Types of attractors

[From Bill Power (961019.0600 MDT)]

Martin Taylor 961018 16:05 --

I'm wondering whether your statements about the properties of attractors are
like Hans' statements about model-based control systems -- that is, whether
they apply only in an environment where it is possible to predict or
otherwise remove the effects of disturbances.

You say

The end result is that the attractor for the social dynamics of an
undisturbed set of interacting control systems must be a point attractor,
not a cyclic or strange attractor (neither of which can occur on such a
potential surface). In other words, communities that do not interact with
the outer world and that retain a stable size will eventually come to a
never-changing social system.

Does this refer to a situation in which the community as a whole does not
interact with the world outside the community boundaries, or in which the
individuals in the community do not interact with a changing environment
outside their personal boundaries? It seems to me that even if a community
as a whole is isolated from other communities, the individuals in it must
necessarily interact with a changing environment. In other words, there are
disturbances of the individual control systems in all real environments that
arise from changes in the natural world, such as natural catastrophes,
exhaustion of resources, cyclical or long-term changes in climate, pollution
of essential parts of the environment, and so forth. Is the presence of
external driving functions not due to other similar systems (communities)
taken into account in the derivation of the three types of attractors?

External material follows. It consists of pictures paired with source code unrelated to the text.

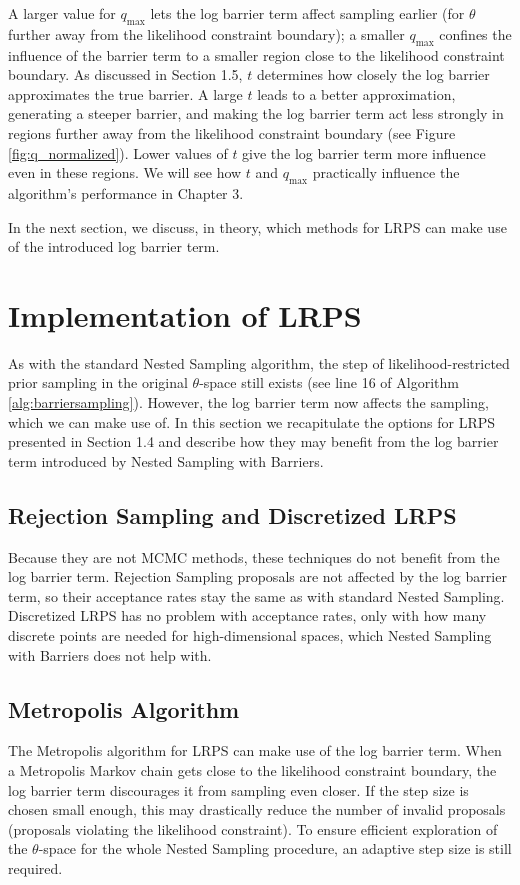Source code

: \documentclass[12pt, a4paper]{report}
\begin{document}
A larger value for $q_{\textrm{max}}$ lets the log barrier term affect sampling earlier (for $\theta$ further away from the likelihood constraint boundary); a smaller $q_{\textrm{max}}$ confines the influence of the barrier term to a smaller region close to the likelihood constraint boundary.
As discussed in Section 1.5, $t$ determines how closely the log barrier approximates the true barrier.
A large $t$ leads to a better approximation, generating a steeper barrier, and making the log barrier term act less strongly in regions further away from the likelihood constraint boundary (see Figure \ref{fig:q_normalized}).
Lower values of $t$ give the log barrier term more influence even in these regions.
We will see how $t$ and $q_{\textrm{max}}$ practically influence the algorithm's performance in Chapter 3.

In the next section, we discuss, in theory, which methods for LRPS can make use of the introduced log barrier term.

\section{Implementation of LRPS}
As with the standard Nested Sampling algorithm, the step of likelihood-restricted prior sampling in the original $\theta$-space still exists (see line 16 of Algorithm \ref{alg:barriersampling}).
However, the log barrier term now affects the sampling, which we can make use of.
In this section we recapitulate the options for LRPS presented in Section 1.4 and describe how they may benefit from the log barrier term introduced by Nested Sampling with Barriers.

\subsection{Rejection Sampling and Discretized LRPS}
Because they are not MCMC methods, these techniques do not benefit from the log barrier term.
Rejection Sampling proposals are not affected by the log barrier term, so their acceptance rates stay the same as with standard Nested Sampling.
Discretized LRPS has no problem with acceptance rates, only with how many discrete points are needed for high-dimensional spaces, which Nested Sampling with Barriers does not help with.

\subsection{Metropolis Algorithm}
The Metropolis algorithm for LRPS can make use of the log barrier term.
When a Metropolis Markov chain gets close to the likelihood constraint boundary, the log barrier term discourages it from sampling even closer.
If the step size is chosen small enough, this may drastically reduce the number of invalid proposals (proposals violating the likelihood constraint).
To ensure efficient exploration of the $\theta$-space for the whole Nested Sampling procedure, an adaptive step size is still required.
\end{document}
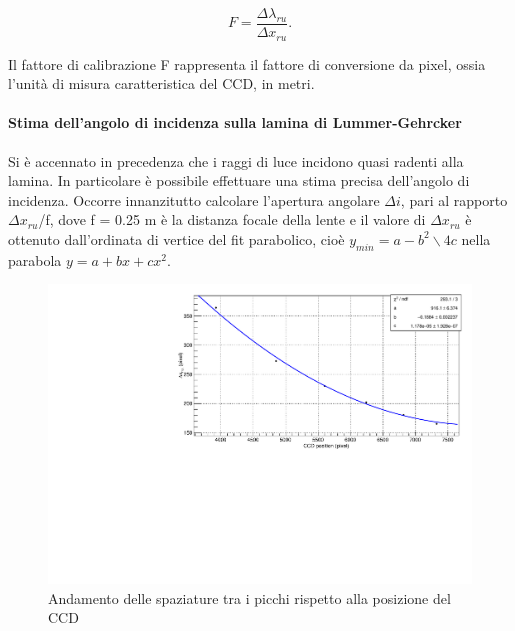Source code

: \documentclass{article}
\begin{document}
	\begin{equation}
		F = \frac{\Delta\lambda_{ru}}{\Delta x_{ru}}.
	\end{equation}

	Il fattore di calibrazione F rappresenta il fattore di conversione da pixel, 
	ossia l'unità di misura caratteristica del CCD, in metri.




	\paragraph{Stima dell'angolo di incidenza sulla lamina di Lummer-Gehrcker}
	Si è accennato in precedenza che i raggi di luce incidono quasi radenti
	alla lamina. In particolare è possibile effettuare una stima precisa dell'angolo
	di incidenza. Occorre innanzitutto calcolare l'apertura angolare
	$\Delta i$, pari al rapporto $\Delta x_{ru}$/f, dove f = 0.25 m è la distanza
	focale della lente e il valore di $\Delta x_{ru}$ è ottenuto dall'ordinata 
	di vertice del fit parabolico, cioè $y_{min} = a - b^2\backslash 4c$ nella 
	parabola $y = a +bx + cx^2$.


	\begin{center}
		\begin{figure}[H]
			\centering
			\includegraphics[scale=0.38, angle=0]{campospento/deltaxruBoff.pdf}
			\caption{Andamento delle spaziature tra i picchi rispetto alla posizione del CCD}
			\label{fig:deltaxruBoff}
		\end{figure}
	\end{center}
\end{document}
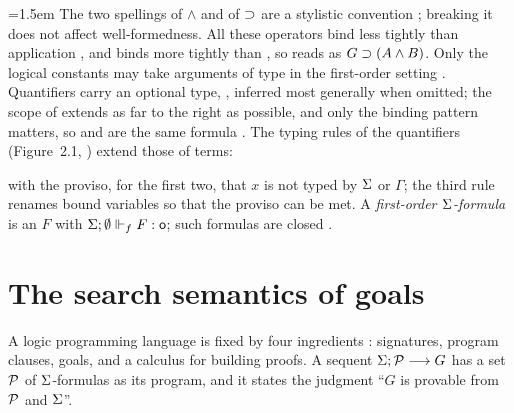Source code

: {\emergencystretch=1.5em
The two spellings of $\wedge$ and of $\imp$ are a stylistic convention ; breaking it does not
affect well-formedness. All these operators bind less tightly than application , and \lp{&}
binds more tightly than \lp{:-} , so  reads as $G\imp(A\wedge B)$. Only the
logical constants may take arguments of type  in the first-order setting . Quantifiers carry an optional type, , inferred most generally when
omitted; the scope of  extends as far to the right as possible, and only the binding pattern
matters, so  and
 are the same formula . The typing rules
of the quantifiers (Figure~2.1, ) extend those of terms:
with the proviso, for the first two, that $x$ is not typed by $\Sig$ or $\Gamma$; the third rule renames
bound variables so that the proviso can be met. A \emph{first-order $\Sig$-formula} is an $F$ with
$\Sig;\emptyset\Vdash_f F:\typ{o}$; such formulas are closed .\par}

\section{The search semantics of goals}\label{sec:horn-search}

A logic programming language is fixed by four ingredients : signatures, program clauses, goals, and
a calculus for building proofs. A sequent $\seq{\Sig}{\Prog}{G}$ has a set $\Prog$ of $\Sig$-formulas as its
program, and it states the judgment ``$G$ is provable from $\Prog$ and $\Sig$''.

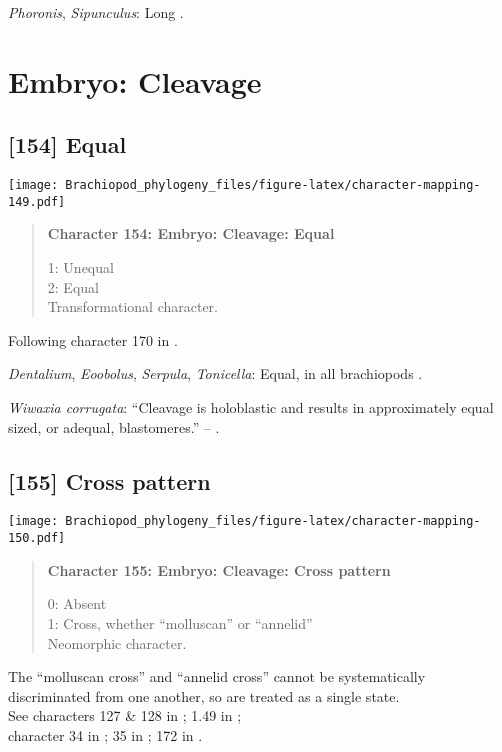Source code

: \documentclass[openany]{book}
\theoremstyle{definition}
\theoremstyle{definition}
\theoremstyle{definition}
\theoremstyle{remark}
\begin{document}
\hypertarget{Phoronis-coding-153}{}
\emph{Phoronis}, \emph{Sipunculus}: Long \citep{Franzen1981}.

\section{Embryo: Cleavage}\label{embryo-cleavage}

\subsection*{{[}154{]} Equal}\label{equal}

\texttt{[image: Brachiopod\_phylogeny\_files/figure-latex/character-mapping-149.pdf]}

\begin{quote}
\textbf{Character 154: Embryo: Cleavage: Equal}

1: Unequal\\
2: Equal\\
Transformational character.
\end{quote}

Following character 170 in \citet{Giribet2002}.

\hypertarget{Dentalium-coding-154}{}
\emph{Dentalium}, \emph{Eoobolus}, \emph{Serpula}, \emph{Tonicella}:
Equal, in all brachiopods \citep{Williams1997Introduction}.

\hypertarget{Wiwaxia_corrugata-coding-154}{}
\emph{Wiwaxia corrugata}: ``Cleavage is holoblastic and results in
approximately equal sized, or adequal, blastomeres.'' --
\citet{Pennerstorfer2012}.

\subsection*{{[}155{]} Cross pattern}\label{cross-pattern}

\texttt{[image: Brachiopod\_phylogeny\_files/figure-latex/character-mapping-150.pdf]}

\begin{quote}
\textbf{Character 155: Embryo: Cleavage: Cross pattern}

0: Absent\\
1: Cross, whether ``molluscan'' or ``annelid''\\
Neomorphic character.
\end{quote}

The ``molluscan cross'' and ``annelid cross'' cannot be systematically
discriminated from one another, so are treated as a single state.\\
See characters 127 \& 128 in \citet{Rouse1999}; 1.49 in
\citet{SPS1996};\\
character 34 in \citet{Haszprunar1996}; 35 in \citet{Haszprunar2000};
172 in \citet{Giribet2002}.
\end{document}
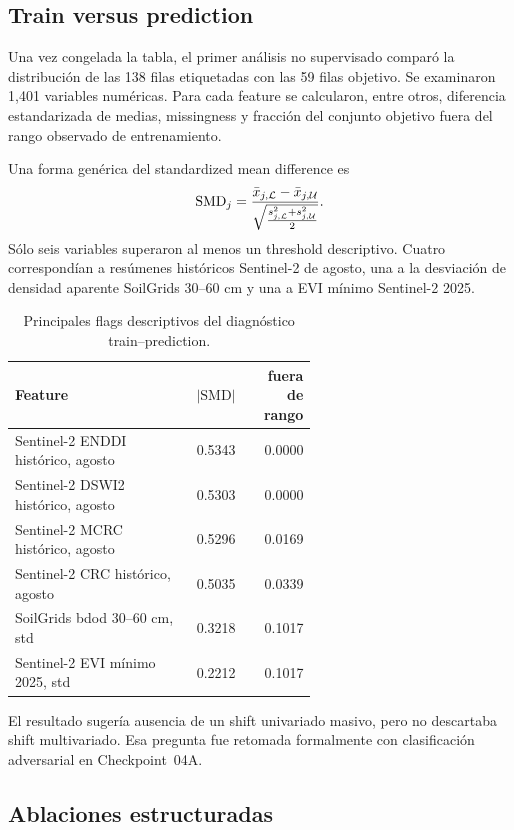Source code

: \subsection{Train versus prediction}

Una vez congelada la tabla, el primer análisis no supervisado comparó la distribución de las
138 filas etiquetadas con las 59 filas objetivo. Se examinaron 1,401 variables numéricas. Para
cada feature se calcularon, entre otros, diferencia estandarizada de medias, missingness y
fracción del conjunto objetivo fuera del rango observado de entrenamiento.

Una forma genérica del standardized mean difference es
\begin{equation}
\mathrm{SMD}_j
=
\frac{\bar x_{j,\Train}-\bar x_{j,\Target}}
{\sqrt{\frac{s^2_{j,\Train}+s^2_{j,\Target}}{2}}}.
\label{eq:smd}
\end{equation}
Sólo seis variables superaron al menos un threshold descriptivo. Cuatro correspondían a
resúmenes históricos Sentinel-2 de agosto, una a la desviación de densidad aparente
SoilGrids 30--60 cm y una a EVI mínimo Sentinel-2 2025.

\begin{table}[H]
\centering
\caption{Principales flags descriptivos del diagnóstico train--prediction.}
\label{tab:cp02-shift}
\small
\begin{tabular}{p{0.60\linewidth}rr}
\toprule
Feature & $|\mathrm{SMD}|$ & fuera de rango \\
\midrule
Sentinel-2 ENDDI histórico, agosto & 0.5343 & 0.0000 \\
Sentinel-2 DSWI2 histórico, agosto & 0.5303 & 0.0000 \\
Sentinel-2 MCRC histórico, agosto & 0.5296 & 0.0169 \\
Sentinel-2 CRC histórico, agosto & 0.5035 & 0.0339 \\
SoilGrids bdod 30--60 cm, std & 0.3218 & 0.1017 \\
Sentinel-2 EVI mínimo 2025, std & 0.2212 & 0.1017 \\
\bottomrule
\end{tabular}
\end{table}

El resultado sugería ausencia de un shift univariado masivo, pero no descartaba shift
multivariado. Esa pregunta fue retomada formalmente con clasificación adversarial en
Checkpoint~04A.

\subsection{Ablaciones estructuradas}

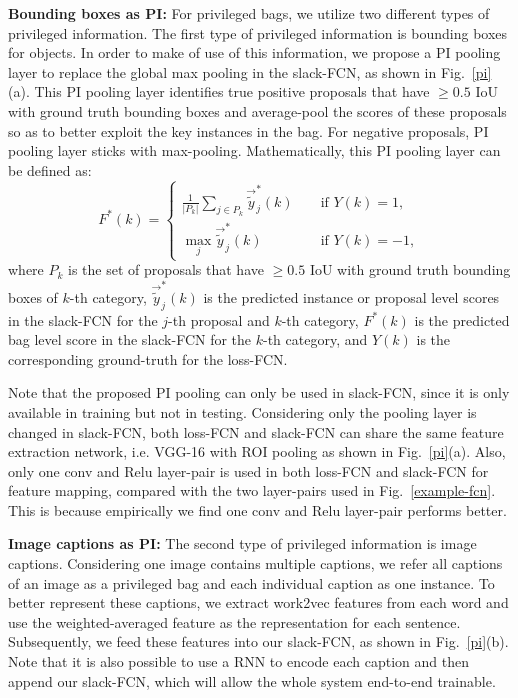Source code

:\documentclass[10pt,twocolumn,letterpaper]{article}
\begin{document}
\textbf{Bounding boxes as PI:} For privileged bags, we utilize two
different types of privileged information. The first type of
privileged information is bounding boxes for objects. In order to
make of use of this information, we propose a PI pooling layer to
replace the global max pooling in the slack-FCN, as shown in
Fig.~\ref{pi}(a). This PI pooling layer identifies true positive
proposals that have $\geq 0.5$ IoU with ground truth bounding
boxes and average-pool the scores of these proposals so as to
better exploit the key instances in the bag. For negative
proposals, PI pooling layer sticks with max-pooling.
Mathematically, this PI pooling layer can be defined as:
\begin{equation}
F^*(k) = \left\{\begin{matrix}

\frac{1}{|P_k|}\sum_{j\in P_k} {\vec{\tilde{y}}^*_{j}(k)} && \text{ if } Y(k) = 1,\\
\max_j\vec{\tilde{y}}^*_{j}(k) && \text{ if } Y(k) = -1,
\end{matrix}\right.
\end{equation}
where $P_k$ is the set of proposals that have $\geq 0.5$ IoU with
ground truth bounding boxes of $k$-th category,
$\vec{\tilde{y}}^*_{j}(k)$ is the predicted instance or proposal
level scores in the slack-FCN for the $j$-th proposal and $k$-th
category, $F^*(k)$ is the predicted bag level score in the
slack-FCN for the $k$-th category, and $Y(k)$ is the corresponding
ground-truth for the loss-FCN.

Note that the proposed PI pooling can only be used in slack-FCN,
since it is only available in training but not in testing.
Considering only the pooling layer is changed in slack-FCN, both
loss-FCN and slack-FCN can share the same feature extraction
network, i.e. VGG-16 with ROI pooling as shown in
Fig.~\ref{pi}(a). Also, only one conv and Relu layer-pair is used
in both loss-FCN and slack-FCN for feature mapping, compared with
the two layer-pairs used in Fig.~\ref{example-fcn}. This is
because empirically we find one conv and Relu layer-pair performs
better.


\textbf{Image captions as PI:} The second type of privileged
information is image captions. Considering one image contains
multiple captions, we refer all captions of an image as a
privileged bag and each individual caption as one instance. To
better represent these captions, we extract work2vec features from
each word and use the weighted-averaged feature as the
representation for each sentence. Subsequently, we feed these
features into our slack-FCN, as shown in Fig.~\ref{pi}(b). Note
that it is also possible to use a RNN to encode each caption and
then append our slack-FCN, which will allow the whole system
end-to-end trainable.
\end{document}
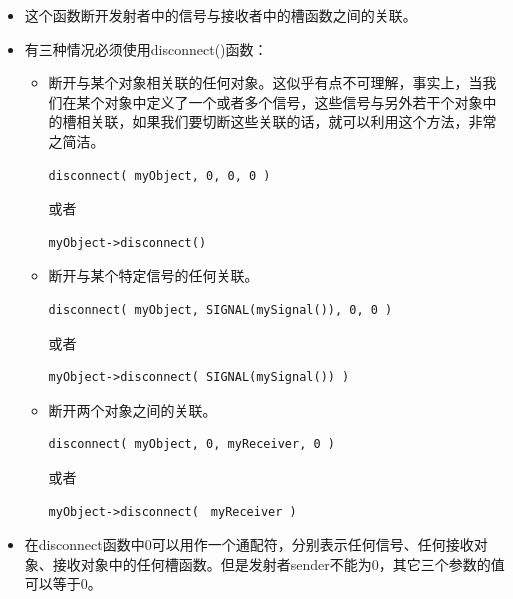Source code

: \documentclass[9pt,b5paper]{article}
\begin{document}
\begin{itemize}
\item 这个函数断开发射者中的信号与接收者中的槽函数之间的关联。
\item 有三种情况必须使用disconnect()函数：
\begin{itemize}
\item 断开与某个对象相关联的任何对象。这似乎有点不可理解，事实上，当我们在某个对象中定义了一个或者多个信号，这些信号与另外若干个对象中的槽相关联，如果我们要切断这些关联的话，就可以利用这个方法，非常之简洁。
\lstset{language=java,label= ,caption= ,numbers=none}
\begin{lstlisting}
disconnect( myObject, 0, 0, 0 )
\end{lstlisting}

或者
\lstset{language=java,label= ,caption= ,numbers=none}
\begin{lstlisting}
myObject->disconnect()
\end{lstlisting}
\item 断开与某个特定信号的任何关联。
\lstset{language=java,label= ,caption= ,numbers=none}
\begin{lstlisting}
disconnect( myObject, SIGNAL(mySignal()), 0, 0 )
\end{lstlisting}

或者

\lstset{language=java,label= ,caption= ,numbers=none}
\begin{lstlisting}
myObject->disconnect( SIGNAL(mySignal()) )
\end{lstlisting}
\item 断开两个对象之间的关联。
\lstset{language=java,label= ,caption= ,numbers=none}
\begin{lstlisting}
disconnect( myObject, 0, myReceiver, 0 )
\end{lstlisting}
或者
\lstset{language=java,label= ,caption= ,numbers=none}
\begin{lstlisting}
myObject->disconnect(　myReceiver )
\end{lstlisting}
\end{itemize}
\item 在disconnect函数中0可以用作一个通配符，分别表示任何信号、任何接收对象、接收对象中的任何槽函数。但是发射者sender不能为0，其它三个参数的值可以等于0。
\end{itemize}
\end{document}
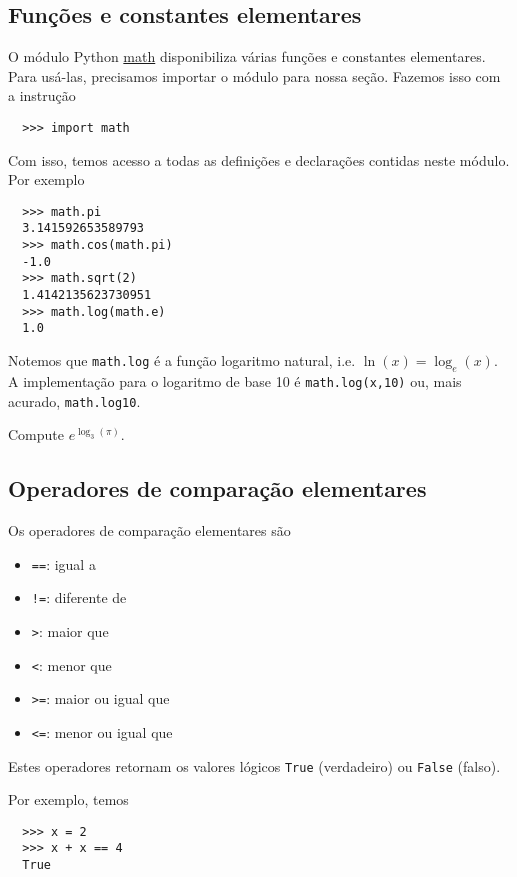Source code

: \documentclass[12pt]{article}
\begin{document}
\subsection{Funções e constantes elementares}

O módulo Python \href{https://docs.python.org/3/library/math.html}{math} disponibiliza várias funções e constantes elementares. Para usá-las, precisamos importar o módulo para nossa seção. Fazemos isso com a instrução
\begin{lstlisting}
  >>> import math
\end{lstlisting}
Com isso, temos acesso a todas as definições e declarações contidas neste módulo. Por exemplo
\begin{lstlisting}
  >>> math.pi
  3.141592653589793
  >>> math.cos(math.pi)
  -1.0
  >>> math.sqrt(2)
  1.4142135623730951
  >>> math.log(math.e)
  1.0
\end{lstlisting}

\begin{obs}
  Notemos que \lstinline+math.log+ é a função logaritmo natural, i.e. $\ln(x) = \log_e(x)$. A implementação {\python} para o logaritmo de base 10 é \lstinline+math.log(x,10)+ ou, mais acurado, \lstinline+math.log10+.
\end{obs}

\begin{exr}
  Compute $e^{\log_3(\pi)}$.
\end{exr}

\subsection{Operadores de comparação elementares}

Os operadores de comparação elementares são
\begin{itemize}
\item[]\lstinline+==+: igual a
\item[]\lstinline+!=+: diferente de
\item[]\lstinline+>+: maior que
\item[]\lstinline+<+: menor que
\item[]\lstinline+>=+: maior ou igual que
\item[]\lstinline+<=+: menor ou igual que
\end{itemize}
Estes operadores retornam os valores lógicos \lstinline+True+ (verdadeiro) ou \lstinline+False+ (falso).

Por exemplo, temos
\begin{lstlisting}
  >>> x = 2
  >>> x + x == 4
  True
\end{lstlisting}
\end{document}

I sense a relationship between the form assumed for the reorganizing
function's error detector and the particular "potential surfaces" of which
you speak. I speak by analogy with the inverse-square law of gravitational
attraction. It is known that stable elliptical orbits can arise only in an
inverse-square field, but that there are no stable orbits in an inverse-cube
or -first power field. If, for example, the rate of reorganization depended
linearly on intrinsic error, would the resulting potential surface still
have the required properties? If we could say only that there was some
increasing monotonic relationship between intrinsic error and rate of
reorganization, but not what the form of that relationship is, would we
still get potential fields with the required properties, or could we predict
what would happen?

Best,

Bill P.

[Martin Taylor 961022 11:40]

Bill Powers (961019.0600 MDT)

[When I started this reply, I thought it would be short, but it isn't.
I hope you will find it worthwhile, nevertheless.]

Martin Taylor 961018 16:05 --

I'm wondering whether your statements about the properties of attractors are
like Hans' statements about model-based control systems -- that is, whether
they apply only in an environment where it is possible to predict or
otherwise remove the effects of disturbances.

Yes, I thought I had made that quite clear, so I'm surprised you are
wondering. The whole concept of a system dynamic is strictly speaking
valid only when the system is isolated from outside influences. As an
example, consider the marble in the bowl. If you know the shape of the
bowl and the frictional losses, and you know how the marble starts
(velocity and location), you can predict its entire orbit. But if the
bowl is jiggled, you can't.

However, even if you can't predict the entire orbit of the marble in the
bowl, nevertheless you can say something about it; you can say that the
marble will be more likely to be found closer to the bottom after some
time has passed, unless it was near the bottom to begin with. Eventually,
the marble will be somewhat close to the point attractor at the bottom,
though almost certainly it won't be at the attractor.

That's all assuming that the jiggling isn't too strong. If it is strong
enough, the marble might escape from the bowl. In that case in order to
predict (roughly) where it will go, you have to know what is outside the
bowl, but whatever that outside geography, you can still say that the
ball will tend usually, but not always, to go lower. In other words,
regardless of the disturbances, the ball will ordinarily tend toward
the attractor of whatever basin it is in--the place it would have gone
in the absence of jiggling. The size of the disturbances dictates how
accurate your prediction will be.

If the disturbances are big compared to the size or depth of the attractor
basin, the ball will probably not stay in the basin for very long--imagine
a bowl the size of the dimples in a golf ball, in which a marble might
easily settle if you didn't jiggle, but almost certainly won't if you carry
it as in an egg-and-spoon race.

It depends on the world in which the system finds itself whether one is
interested in shallow or small attractor basins, but no matter what the
world, the overall shape of the basins is going to dictate the tendencies
of the orbit.

I come back to Rick's comment (961018.2230):

+So I get confused by comments like this [Martin Taylor (961018 16:05)]:

+>the attractor for the social dynamics of an undisturbed set of interacting
+>>control systems must be a point attractor, not a cyclic or strange
+>attractor >(neither of which can occur on such a potential surface).

ยทยทยท

+
+The reason that this attractor "must" be a point attractor can only be
+because that's how the model (in this case, reorganization) behaves; a
+different model (or the same model with different parameters) would produce
+data that could be described by a cyclic or strange attractor.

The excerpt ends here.